I say my goodbyes, then I point the cor in the direction of Ballsbridge. I throw the thing in the spot morked, "Managing Director," and then into the office I trot.
The staff all look miserable. You wouldn't blame them. Most of them haven't had a cent in commission all year. But they all brighten up when they see me walk through the door. One of them, a girl who has a bit of a thing for me, goes, "Oh my God, are you back – as in, like, back back?"

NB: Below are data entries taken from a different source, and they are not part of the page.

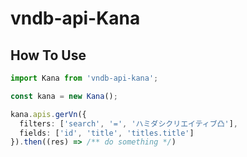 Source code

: # vndb-api-Kana

## How To Use
```typescript
import Kana from 'vndb-api-kana';

const kana = new Kana();

kana.apis.gerVn({
  filters: ['search', '=', 'ハミダシクリエイティブ凸'],
  fields: ['id', 'title', 'titles.title']
}).then((res) => /** do something */)
``` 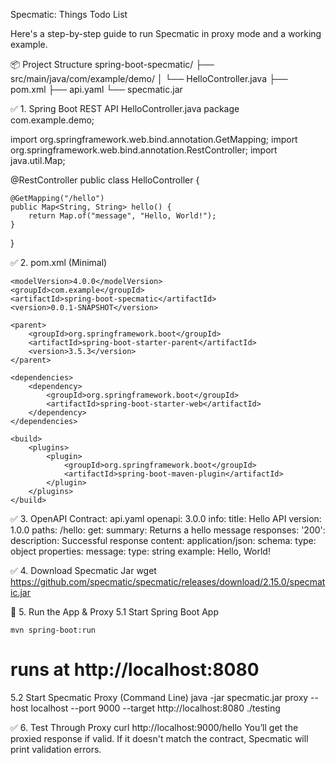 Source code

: Specmatic: Things Todo List

Here's a step-by-step guide to run Specmatic in proxy mode and a working example.

📦 Project Structure
spring-boot-specmatic/
├── src/main/java/com/example/demo/
│ └── HelloController.java
├── pom.xml
├── api.yaml
└── specmatic.jar

✅ 1. Spring Boot REST API
HelloController.java
package com.example.demo;

import org.springframework.web.bind.annotation.GetMapping;
import org.springframework.web.bind.annotation.RestController;
import java.util.Map;

@RestController
public class HelloController {

    @GetMapping("/hello")
    public Map<String, String> hello() {
        return Map.of("message", "Hello, World!");
    }

}

✅ 2. pom.xml (Minimal)
<project xmlns="http://maven.apache.org/POM/4.0.0"
xmlns:xsi="http://www.w3.org/2001/XMLSchema-instance"
xsi:schemaLocation="http://maven.apache.org/POM/4.0.0 http://maven.apache.org/xsd/maven-4.0.0.xsd">

    <modelVersion>4.0.0</modelVersion>
    <groupId>com.example</groupId>
    <artifactId>spring-boot-specmatic</artifactId>
    <version>0.0.1-SNAPSHOT</version>

    <parent>
        <groupId>org.springframework.boot</groupId>
        <artifactId>spring-boot-starter-parent</artifactId>
        <version>3.5.3</version>
    </parent>

    <dependencies>
        <dependency>
            <groupId>org.springframework.boot</groupId>
            <artifactId>spring-boot-starter-web</artifactId>
        </dependency>
    </dependencies>

    <build>
        <plugins>
            <plugin>
                <groupId>org.springframework.boot</groupId>
                <artifactId>spring-boot-maven-plugin</artifactId>
            </plugin>
        </plugins>
    </build>

</project>

✅ 3. OpenAPI Contract: api.yaml
openapi: 3.0.0
info:
title: Hello API
version: 1.0.0
paths:
/hello:
get:
summary: Returns a hello message
responses:
'200':
description: Successful response
content:
application/json:
schema:
type: object
properties:
message:
type: string
example: Hello, World!

✅ 4. Download Specmatic Jar
wget https://github.com/specmatic/specmatic/releases/download/2.15.0/specmatic.jar

🚀 5. Run the App & Proxy
5.1 Start Spring Boot App

```shell
mvn spring-boot:run
```

# runs at http://localhost:8080

5.2 Start Specmatic Proxy (Command Line)
java -jar specmatic.jar proxy --host localhost --port 9000 --target http://localhost:8080 ./testing

✅ 6. Test Through Proxy
curl http://localhost:9000/hello
You’ll get the proxied response if valid. If it doesn't match the contract, Specmatic will print validation errors.



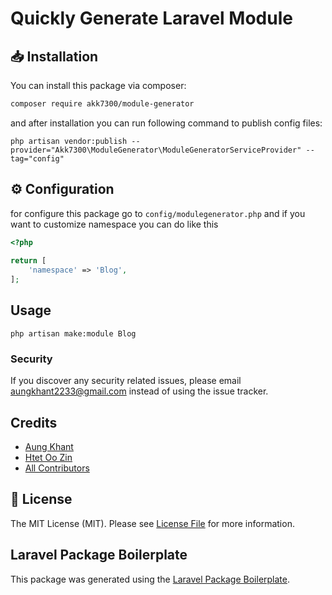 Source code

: # Quickly Generate Laravel Module

## :inbox_tray: Installation

You can install this package via composer:

```bash
composer require akk7300/module-generator
```

and after installation you can run following command to publish config files:

``` 
php artisan vendor:publish --provider="Akk7300\ModuleGenerator\ModuleGeneratorServiceProvider" --tag="config"
```
## :gear: Configuration
for configure this package go to `config/modulegenerator.php` and if you want to customize namespace you can do like this

```php
<?php  
  
return [
    'namespace' => 'Blog',
];
```
## Usage

```
php artisan make:module Blog
```

### Security

If you discover any security related issues, please email aungkhant2233@gmail.com instead of using the issue tracker.

## Credits

-   [Aung Khant](https://github.com/akk7300)
-   [Htet Oo Zin](https://github.com/htetoozin)
-   [All Contributors](../../contributors)

## :scroll: License 

The MIT License (MIT). Please see [License File](LICENSE.md) for more information.

## Laravel Package Boilerplate

This package was generated using the [Laravel Package Boilerplate](https://laravelpackageboilerplate.com).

I don’t say a word. I walk straight past her to the little room at the back of the office that’s used as, like, a storage cupboard. I find the big brass letters that once hung over the window. I gather them up in my orms – the H, the K, the L, the S – and I carry them out onto the office floor, then I drop them on the corpet. They make a hell of racket.
I go, "Are any of you familiar with the TV programme Countdown?"
Of course they are – most of them were in UCD like me. They’re all like, “Yeah.”
I’m there, “Okay, let’s see who can put these letters together to spell out the name of what was once – and will soon be again – the greatest estate agents in the world?”